Few cocktail ingredients are as essential as Angostura bitters. “Ango,” as the pros call it, is distilled in Trinidad from a unique array of aromatics; it’s bitter, of course, but characterized by rich, warm spice that comes through clearly in cocktails with even a dash. And building on its eternal popularity, Angostura recently released a new bottle in the line: Amaro di Angostura, a liqueur that echoes the bitters’ classic flavors.

So, what’s it taste like? Amaro di Angostura is rich on the palate, almost chocolatey, and while it’s nowhere as intense as the bitters, showcases their utterly distinctive spicy-bitter flavor. Unlike Angostura bitters, it’s tasty sipped straight; but just like Angostura bitters, it’s really made for cocktails. Here are three we’ve devised that really show off the liqueur.

Angostura Old Fashioned
Credit: © Carey Jones

Easy: Angostura Old Fashioned

The formula for a perfect Old Fashioned: spirit, bitters, sweetener, and citrus. Here, we’re pairing Amaro di Angostura with a fine aged rum for a cocktail that’s rich and warming, highlighting the Ango flavors without letting them take over completely.

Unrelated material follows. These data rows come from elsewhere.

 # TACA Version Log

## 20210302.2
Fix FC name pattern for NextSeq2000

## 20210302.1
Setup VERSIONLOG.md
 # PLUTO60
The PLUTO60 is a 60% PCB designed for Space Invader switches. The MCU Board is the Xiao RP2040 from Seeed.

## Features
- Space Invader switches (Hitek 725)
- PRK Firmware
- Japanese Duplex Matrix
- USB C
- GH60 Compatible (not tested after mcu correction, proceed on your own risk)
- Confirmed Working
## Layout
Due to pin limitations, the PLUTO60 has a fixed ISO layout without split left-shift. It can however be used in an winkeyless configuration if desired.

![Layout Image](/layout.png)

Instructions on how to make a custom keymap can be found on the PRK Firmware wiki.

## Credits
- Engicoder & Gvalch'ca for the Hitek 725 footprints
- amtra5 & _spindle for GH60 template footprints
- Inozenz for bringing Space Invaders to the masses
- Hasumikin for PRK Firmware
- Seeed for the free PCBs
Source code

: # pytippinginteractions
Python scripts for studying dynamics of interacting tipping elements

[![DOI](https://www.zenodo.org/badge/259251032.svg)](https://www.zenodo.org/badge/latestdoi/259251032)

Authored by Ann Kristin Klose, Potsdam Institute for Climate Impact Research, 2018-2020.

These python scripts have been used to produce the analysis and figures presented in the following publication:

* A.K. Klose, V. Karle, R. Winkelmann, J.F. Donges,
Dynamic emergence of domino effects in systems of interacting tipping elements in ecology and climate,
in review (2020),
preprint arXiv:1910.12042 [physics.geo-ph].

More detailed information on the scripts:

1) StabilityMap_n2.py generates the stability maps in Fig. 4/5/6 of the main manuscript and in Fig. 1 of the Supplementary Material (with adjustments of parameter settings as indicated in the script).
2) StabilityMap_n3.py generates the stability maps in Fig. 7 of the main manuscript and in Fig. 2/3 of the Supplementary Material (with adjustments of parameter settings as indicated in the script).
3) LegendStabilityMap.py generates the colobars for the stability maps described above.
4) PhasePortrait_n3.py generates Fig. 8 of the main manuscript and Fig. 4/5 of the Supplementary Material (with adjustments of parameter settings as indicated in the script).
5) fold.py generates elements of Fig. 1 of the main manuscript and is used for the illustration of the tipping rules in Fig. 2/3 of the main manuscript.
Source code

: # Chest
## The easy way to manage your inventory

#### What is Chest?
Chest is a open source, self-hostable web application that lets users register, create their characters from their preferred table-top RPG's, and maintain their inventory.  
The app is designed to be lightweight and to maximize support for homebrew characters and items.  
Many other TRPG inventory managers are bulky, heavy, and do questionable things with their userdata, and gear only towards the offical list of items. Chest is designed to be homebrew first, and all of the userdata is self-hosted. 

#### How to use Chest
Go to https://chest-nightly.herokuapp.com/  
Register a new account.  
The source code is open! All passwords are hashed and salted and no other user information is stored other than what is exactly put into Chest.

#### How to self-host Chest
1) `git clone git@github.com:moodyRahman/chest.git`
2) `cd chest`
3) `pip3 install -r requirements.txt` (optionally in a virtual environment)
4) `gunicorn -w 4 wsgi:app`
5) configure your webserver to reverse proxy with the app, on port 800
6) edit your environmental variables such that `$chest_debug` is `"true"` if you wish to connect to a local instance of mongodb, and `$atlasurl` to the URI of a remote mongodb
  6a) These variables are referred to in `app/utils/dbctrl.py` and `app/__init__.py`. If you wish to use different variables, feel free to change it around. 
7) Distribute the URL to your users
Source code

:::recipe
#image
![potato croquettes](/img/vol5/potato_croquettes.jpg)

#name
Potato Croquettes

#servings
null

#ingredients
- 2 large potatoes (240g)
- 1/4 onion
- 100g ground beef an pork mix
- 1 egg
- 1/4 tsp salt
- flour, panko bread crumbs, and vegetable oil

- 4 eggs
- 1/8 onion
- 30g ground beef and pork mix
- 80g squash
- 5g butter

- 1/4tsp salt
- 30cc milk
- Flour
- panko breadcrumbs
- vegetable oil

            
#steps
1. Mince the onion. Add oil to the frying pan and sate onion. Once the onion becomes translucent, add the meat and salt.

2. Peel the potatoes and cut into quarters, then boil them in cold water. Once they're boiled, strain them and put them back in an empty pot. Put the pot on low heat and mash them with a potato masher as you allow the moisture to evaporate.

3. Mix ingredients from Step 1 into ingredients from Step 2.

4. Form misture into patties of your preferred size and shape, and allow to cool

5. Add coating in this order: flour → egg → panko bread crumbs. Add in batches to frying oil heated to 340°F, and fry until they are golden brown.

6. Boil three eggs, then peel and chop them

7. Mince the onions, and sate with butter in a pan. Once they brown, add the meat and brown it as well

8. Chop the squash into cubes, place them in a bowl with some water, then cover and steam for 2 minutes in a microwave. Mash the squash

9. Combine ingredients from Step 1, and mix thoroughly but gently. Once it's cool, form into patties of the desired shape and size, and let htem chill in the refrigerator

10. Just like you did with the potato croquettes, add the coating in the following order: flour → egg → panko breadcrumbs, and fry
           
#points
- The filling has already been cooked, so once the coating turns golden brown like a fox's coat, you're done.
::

Instructions: In a mixing glass with ice, stir together two ounces of good dark rum (we’re using Diplomatico Reserva), 3/4 ounce Amaro di Angostura, 1/4 ounce of demerara syrup (that’s demerara sugar dissolved in an equal part of hot water), and two dashes of orange bitters. Stir until very well-chilled. Strain over fresh ice. Squeeze a thick orange peel over the glass to release its citrus oils, and add as a garnish.


Angostura Brown Derby
Credit: © Carey Jones

Intermediate: Angostura Brown Derby

The bourbon-honey-grapefruit Brown Derby is one of those underrated classics, a drink equally enticing in winter (thanks to its whiskey and fresh citrus) and in warmer weather (given that it’s tall and refreshing). Sweet bourbon and bitter grapefruit are a perfect template for Amaro di Angostura to slide right into.

Instructions:  In a cocktail shaker with ice, combine an ounce of bourbon, an ounce of Amaro di Angostura, an ounce of fresh grapefruit juice, and half an ounce of demerara syrup (that’s demerara sugar dissolved in an equal part of hot water). Shake all that up until well-chilled and strain into a rocks glass with fresh ice. Top with an ounce of club soda. Garnish with grapefruit wedges.

Angostura “Russian”
Credit: © Carey Jones

Advanced: Angostura “Russian”

Despite its bitter basis, Amaro di Angostura has a pronounced sweetness, too, a caramel-chocolate-cinnamon character that works beautifully in richer cocktails. Here, we’re getting a little cheeky by showing it off in a White Russian-style drink: vodka and Amaro di Angostura stirred together, with a layer of fresh whipped cream. The result is our ideal kind of dessert cocktail, sweet but beautifully balanced, the cream mellowing and softening Angostura’s powerful flavors.

Instructions: In a mixing glass with ice, stir together an ounce and a half of vodka, half an ounce of Amaro di Angostura, and a quarter-ounce of simple syrup. Stir until very well-chilled, then strain into a cocktail glass. Top with an ounce of freshly whipped cream and freshly grated nutmeg.

Pro tip—here’s how to make whipped cream in a cocktail shaker. Take your Hawthorne strainer — the kind with the spring around the edge?—and pop out that spring. Put it in your cocktail tin, along with as much cream as you’re whipping up, and one ice cube. Then shake the heck out of it. The spring acts like a whisk, and after about 30 seconds or so, you’ll have a soft whipped cream.